In general, conic sections—or, more succinctly, conics—are the family of curves formed by the intersection of a circular cone with planes at varying angles. The cone is a "double" surface generated by the rotation around a straight line, called axis, of a second straight line, called generator (or generatrix), that intersects the axis in one point (the vertex of the cone) and forms an angle with the axis called the cone's semi-width. The first authors to have described conics and their properties are believed to have been Aristaeus (4th C. B.C.E.) and Euclid (4th-3rd Cs. B.C.E.). Their results, however, soon fell into oblivion, having been overshadowed by the fame of the treatise by Apollonius of Perga (2nd half of 3rd C. B.C.E.) entitled Conics.
When a circular cone intersects a plane perpendicular to its axis, the resulting closed curve is, by definition, a circumference. This special conic is also known as the set of points on the plane equidistant from a given point: the center of the circumference.

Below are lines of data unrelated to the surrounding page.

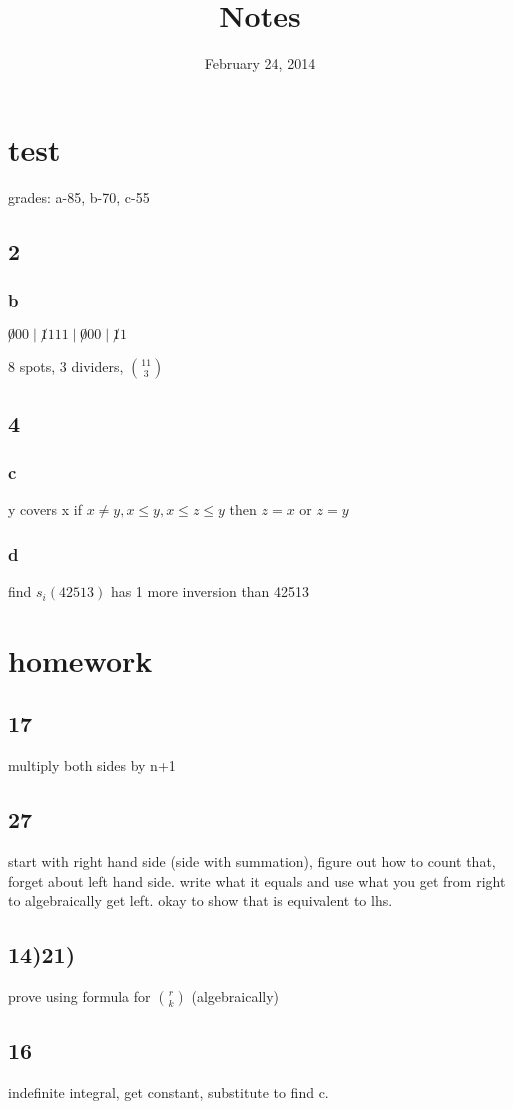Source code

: \documentclass{article}
\begin{document}
\title{Notes}
\date{February 24, 2014}
\maketitle
\section*{test}
grades: a-85, b-70, c-55
\subsection*{2}
\subsubsection*{b}
$\not000\mid\not1111\mid\not000\mid\not11$

8 spots, 3 dividers, $\binom{11}{3}$
\subsection*{4}
\subsubsection*{c}
y covers x if $x\ne y, x\le y, x\le z\le y$ then $z=x$ or $z=y$ 
\subsubsection*{d}
find $s_i(42513)$ has 1 more inversion than 42513
\section*{homework}
\subsection*{17}
multiply  both sides by n+1
\subsection*{27}
start with right hand side (side with summation), figure out how to count that, forget about left hand side. write what it equals and use what you get from right to algebraically get left. okay to show that is equivalent to lhs.
\subsection*{14)21)}
prove using formula for $\binom{r}{k}$ (algebraically)
\subsection*{16}
indefinite integral, get constant, substitute to find c.
\end{document}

If a circular cone intersects a plane whose inclination to the cone's axis is greater than the angle of the generator, the result is a closed curve called an ellipse. The curve tends toward a circumference the more the plane tends toward perpendicularity with the axis; conversely, the curve's elongation increases as the plane's inclination tends toward that of the generator. The ellipse possesses two axes of symmetry perpendicular to each other; their intersection is called the center of the ellipse. Since the two axes correspond to the curve's maximum and minimum widths, they are referred to as the major axis and minor axis respectively. On the major axis, in positions opposite and symmetrical to the center, lie two special points: the foci of the ellipse. The ellipse may be also defined as a geometric locus relative to the foci, namely, as the set of points of the plane whose distances from the foci, when summed, are always equal to a given constant (which exceeds the distance between the foci).

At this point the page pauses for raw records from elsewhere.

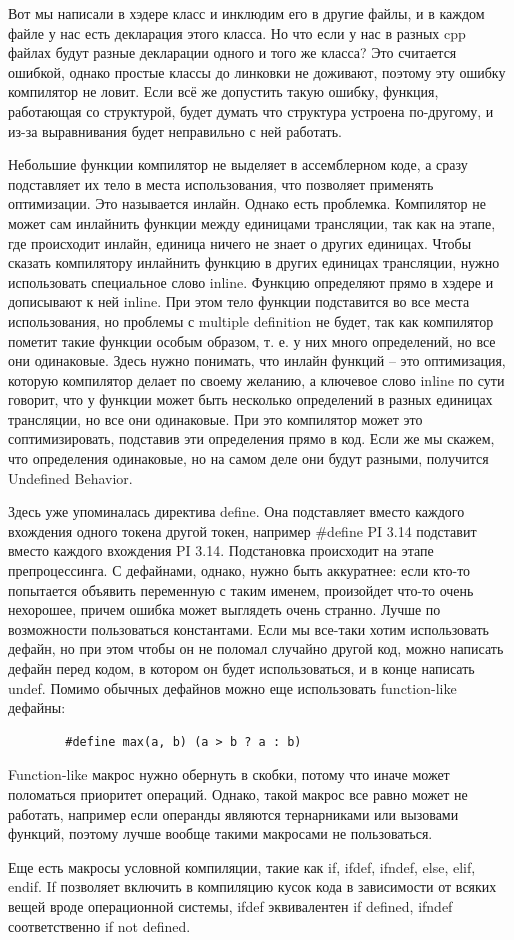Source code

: \documentclass[12pt, a4paper]{article}
\begin{document}
	\par Вот мы написали в хэдере класс и инклюдим его в другие файлы, и в каждом файле у нас есть декларация этого класса. Но что если у нас в разных cpp файлах будут разные декларации одного и того же класса? Это считается ошибкой, однако простые классы до линковки не доживают, поэтому эту ошибку компилятор не ловит. Если всё же допустить такую ошибку, функция, работающая со структурой, будет думать что структура устроена по-другому, и из-за выравнивания будет неправильно с ней работать. 
	\\\par Небольшие функции компилятор не выделяет в ассемблерном коде, а сразу подставляет их тело в места использования, что позволяет применять оптимизации. Это называется инлайн. Однако есть проблемка. Компилятор не может сам инлайнить функции между единицами трансляции, так как на этапе, где происходит инлайн, единица ничего не знает о других единицах. Чтобы сказать компилятору инлайнить функцию в других единицах трансляции, нужно использовать специальное слово inline. Функцию определяют прямо в хэдере и дописывают к ней inline. При этом тело функции подставится во все места использования, но проблемы с multiple definition не будет, так как компилятор пометит такие функции особым образом, т. е. у них много определений, но все они одинаковые. Здесь нужно понимать, что инлайн функций -- это оптимизация, которую компилятор делает по своему желанию, а ключевое слово inline по сути говорит, что у функции может быть несколько определений в разных единицах трансляции, но все они одинаковые. При это компилятор может это соптимизировать, подставив эти определения прямо в код. Если же мы скажем, что определения одинаковые, но на самом деле они будут разными, получится Undefined Behavior.
	\\\par Здесь уже упоминалась директива define. Она подставляет вместо каждого вхождения одного токена другой токен, например \#define PI 3.14 подставит вместо каждого вхождения PI 3.14. Подстановка происходит на этапе препроцессинга. С дефайнами, однако, нужно быть аккуратнее: если кто-то попытается объявить переменную с таким именем, произойдет что-то очень нехорошее, причем ошибка может выглядеть очень странно. Лучше по возможности пользоваться константами. Если мы все-таки хотим использовать дефайн, но при этом чтобы он не поломал случайно другой код, можно написать дефайн перед кодом, в котором он будет использоваться, и в конце написать undef. Помимо обычных дефайнов можно еще использовать function-like дефайны:
	\begin{verbatim}
		#define max(a, b) (a > b ? a : b)
	\end{verbatim}
	Function-like макрос нужно обернуть в скобки, потому что иначе может поломаться приоритет операций. Однако, такой макрос все равно может не работать, например если операнды являются тернарниками или вызовами функций, поэтому лучше вообще такими макросами не пользоваться.
	\par Еще есть макросы условной компиляции, такие как if, ifdef, ifndef, else, elif, endif. If позволяет включить в компиляцию кусок кода в зависимости от всяких вещей вроде операционной системы, ifdef эквивалентен if defined, ifndef соответственно if not defined.
\end{document}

The open curve obtained by intersecting the circular cone with a plane parallel to the generator. The parabola posses a single axis of symmetry, which is therefore called, more simply, the axis of the parabola. The extreme point in which the curve crosses the axis is the vertex of the parabola. Opposite the vertex, and symmetrical to it, are two special points of the axis. The first, in the concave section of the curve, is called the focus of the parabola; the other, lying outside the concave section, marks the shortest distance between the curve and a line perpendicular to the axis, called the directrix of the parabola. The parabola may also be defined as the set of points of the plane equidistant from the focus and the directrix.

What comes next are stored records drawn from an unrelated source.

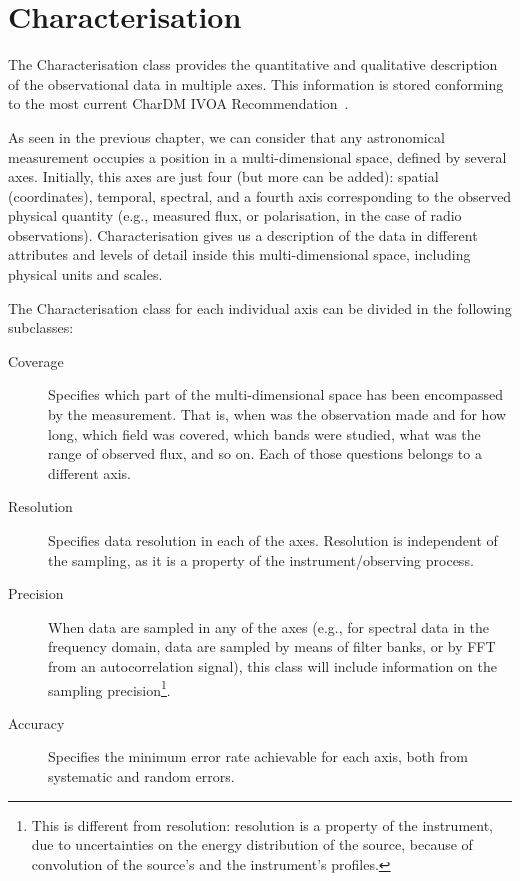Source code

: 	
	
	\section{Characterisation} %
		
		The Characterisation class
		provides
		the quantitative and qualitative description of the
		observational data in multiple axes. This information is
		stored conforming to the most current CharDM IVOA
		Recommendation~\cite{2008dmadcrept.....L}.
		
		As seen in the previous chapter, we can consider that any
		astronomical measurement occupies a position in a
		multi-di\-men\-sion\-al space, defined by several axes.
		Initially, this axes are just four (but more can be added):
		spatial (coordinates), temporal, spectral, and a fourth
		axis corresponding to the observed physical quantity (e.g.,
		measured flux, or polarisation, in the case of radio
		observations). Characterisation gives us a description of
		the data in different attributes and levels of detail
		inside this multi-di\-men\-sion\-al space, including
		physical units and scales.
		
		The Characterisation class for each individual axis
		can be divided in the following
		subclasses:
		
		\begin{description}
			\item[Coverage] Specifies which part of the
			multi-di\-men\-sion\-al space has been encompassed by
			the measurement. That is, when was the observation made
			and for how long, which field was covered, which bands
			were studied, what was the range of observed flux, and
			so on. Each of those questions belongs to a different
			axis.
			
			 \item[Resolution] Specifies data resolution in each of
			the axes. Resolution is independent of the sampling, as
			it is a property of the instrument/observing process.
			
			 \item[Precision] When data are sampled in any
			of the axes
			(e.g., for spectral data in the frequency domain, data
			are sampled by means of filter banks, or by FFT from 
			an autocorrelation signal),
			this class will include information on
			the sampling precision\footnote{This is different from
			resolution: resolution is a property of the instrument,
			due to uncertainties on the energy distribution of the
			source, because of convolution of the source’s and the
			instrument’s profiles.}.
			
			\item[Accuracy] Specifies the minimum error rate
			achievable for each axis, both from systematic and
			random errors.
		\end{description}
		
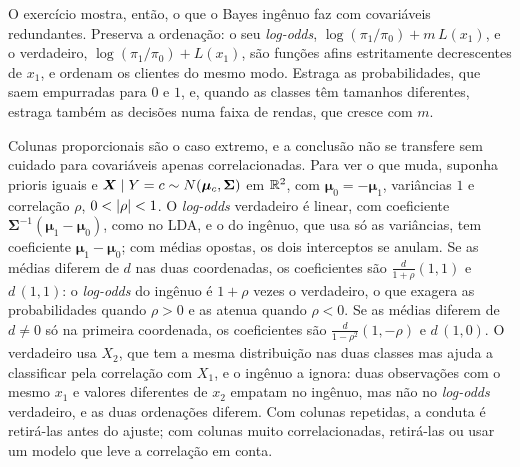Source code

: \begin{solucao}
O exercício mostra, então, o que o Bayes ingênuo faz com covariáveis redundantes. Preserva a
ordenação: o seu \emph{log-odds}, $\log(\pi_1/\pi_0)+m\,L(x_1)$, e o verdadeiro,
$\log(\pi_1/\pi_0)+L(x_1)$, são funções afins estritamente decrescentes de $x_1$, e ordenam os
clientes do mesmo modo. Estraga as probabilidades, que saem empurradas para $0$ e $1$, e, quando
as classes têm tamanhos diferentes, estraga também as decisões numa faixa de rendas, que cresce
com $m$.

Colunas proporcionais são o caso extremo, e a conclusão não se transfere sem cuidado para
covariáveis apenas correlacionadas. Para ver o que muda, suponha prioris iguais e
$\bm{X}\mid Y=c\sim N(\bm\mu_c,\bm\Sigma)$ em $\mathbb{R}^2$, com $\bm\mu_0=-\bm\mu_1$, variâncias $1$ e
correlação $\rho$, $0<\left\lvert \rho \right\rvert<1$. O \emph{log-odds} verdadeiro é linear, com coeficiente
$\bm\Sigma^{-1}(\bm\mu_1-\bm\mu_0)$, como no LDA, e o do ingênuo, que usa só as variâncias, tem
coeficiente $\bm\mu_1-\bm\mu_0$; com médias opostas, os dois interceptos se anulam. Se as médias
diferem de $d$ nas duas coordenadas, os coeficientes são $\frac d{1+\rho}(1,1)$ e $d\,(1,1)$: o
\emph{log-odds} do ingênuo é $1+\rho$ vezes o verdadeiro, o que exagera as probabilidades quando
$\rho>0$ e as atenua quando $\rho<0$. Se as médias diferem de $d\ne0$ só na primeira coordenada,
os coeficientes são $\frac d{1-\rho^2}(1,-\rho)$ e $d\,(1,0)$. O verdadeiro usa $X_2$, que tem a
mesma distribuição nas duas classes mas ajuda a classificar pela correlação com $X_1$, e o
ingênuo a ignora: duas observações com o mesmo $x_1$ e valores diferentes de $x_2$ empatam no
ingênuo, mas não no \emph{log-odds} verdadeiro, e as duas ordenações diferem. Com colunas
repetidas, a conduta é retirá-las antes do ajuste; com colunas muito correlacionadas,
retirá-las ou usar um modelo que leve a correlação em conta.
\end{solucao}
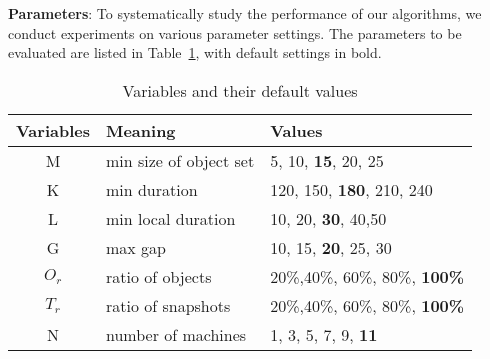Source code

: \textbf{Parameters}: To systematically study the performance of
our algorithms, we conduct experiments on various parameter settings. The parameters to be evaluated are listed in Table~\ref{tbl:parameters}, with default settings in bold. 
\begin{table}[h]
\small
\begin{tabular}{c|l|l}
\hline 
\textbf{Variables} & \textbf{Meaning} & \textbf{Values} \\ 
\hline 
M & min size of object set &  5, 10,  \textbf{15}, 20, 25 \\ 
\hline 
K & min duration & 120, 150, \textbf{180}, 210, 240 \\ 
\hline 
L & min local duration & 10, 20, \textbf{30}, 40,50 \\ 
\hline 
G & max gap & 10, 15, \textbf{20}, 25, 30 \\ 
\hline
$O_r$ & ratio of objects & 20\%,40\%, 60\%, 80\%, \textbf{100\%} \\ \hline
$T_r$ & ratio of snapshots & 20\%,40\%, 60\%, 80\%, \textbf{100\%} \\ \hline
N & number of machines & 1, 3, 5, 7, 9, \textbf{11}\\ 
\hline 
\end{tabular} 
\caption{Variables and their default values}
\label{tbl:parameters}
\end{table}

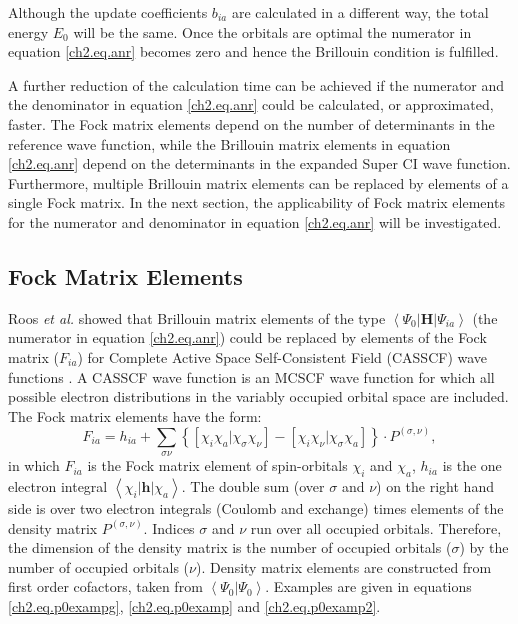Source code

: Although the update coefficients $b_{ia}$ are calculated in a different way, the total energy $E_0$ will be the same. Once the orbitals are optimal the numerator in equation \ref{ch2.eq.anr} becomes zero and hence the Brillouin condition is fulfilled. 

A further reduction of the calculation time can be achieved if the numerator and the denominator in equation \ref{ch2.eq.anr} could be calculated, or approximated, faster. The Fock matrix elements depend on the number of determinants in the reference wave function, while the Brillouin matrix elements in equation \ref{ch2.eq.anr} depend on the determinants in the expanded Super CI wave function. Furthermore, multiple Brillouin matrix elements can be replaced by elements of a single Fock matrix. In the next section, the applicability of Fock matrix elements for the numerator and denominator in equation \ref{ch2.eq.anr} will be investigated.

\subsection{\label{ch2.sec.fock}Fock Matrix Elements} 

Roos \textit{et al.} showed that Brillouin matrix elements of the type $\left< \Psi_0 | \mathbf{H} | \Psi_{ia} \right>$ (the numerator in equation \ref{ch2.eq.anr}) could be replaced by elements of the Fock matrix ($F_{ia}$) for Complete Active Space Self-Consistent Field (CASSCF) wave functions \cite{roos1}. A CASSCF wave function is an MCSCF wave function for which all possible electron distributions in the variably occupied orbital space are included. The Fock matrix elements have the form:
\begin{equation}
F_{ia} = h_{ia} + \sum_{\sigma\nu} \left\{ \left[ \chi_i \chi_a | \chi_\sigma \chi_\nu \right] - \left[ \chi_i \chi_\nu | \chi_\sigma \chi_a \right] \right\} \cdot P^{(\sigma,\nu)},
\label{ch2.eq.fock}
\end{equation}
in which $F_{ia}$ is the Fock matrix element of spin-orbitals $\chi_i$ and $\chi_a$, $h_{ia}$ is the one electron integral $\left< \chi_i | \mathbf{h}| \chi_a \right>$. The double sum (over $\sigma$ and $\nu$) on the right hand side is over two electron integrals (Coulomb and exchange) times elements of the density matrix $P^{(\sigma,\nu)}$. Indices $\sigma$ and $\nu$ run over all occupied orbitals. Therefore, the dimension of the density matrix is the number of occupied orbitals ($\sigma$) by the number of occupied orbitals ($\nu$). Density matrix elements are constructed from first order cofactors, taken from $\left< \Psi_0 | \Psi_0 \right>$. Examples are given in equations \ref{ch2.eq.p0exampg}, \ref{ch2.eq.p0examp} and \ref{ch2.eq.p0examp2}.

Intersecting the twofold circular cone with a plane inclined to the negative axis of the generator, one obtains on each fold a branch of the curve called a hyperbola. The two branches mirror each other with respect to two perpendicular axes of symmetry, whose intersection is called the center of the hyperbola. On the axis intersecting the hyperbola, and in the concave section of each branch, are two points symmetrical relative to the center: the foci of the hyperbola. The hyperbola can also be defined as the geometric locus of the plane with respect to the foci: it is the set of points the difference of whose distances from the foci is always equal to a given constant (smaller than the distance between the foci). Moving away from the center, the branches of the hyperbola indefinitely approach two straight lines called asymptotes, without ever touching them. Both asymptotes intersect the center of the hyperbole and are symmetrical with respect to the axes.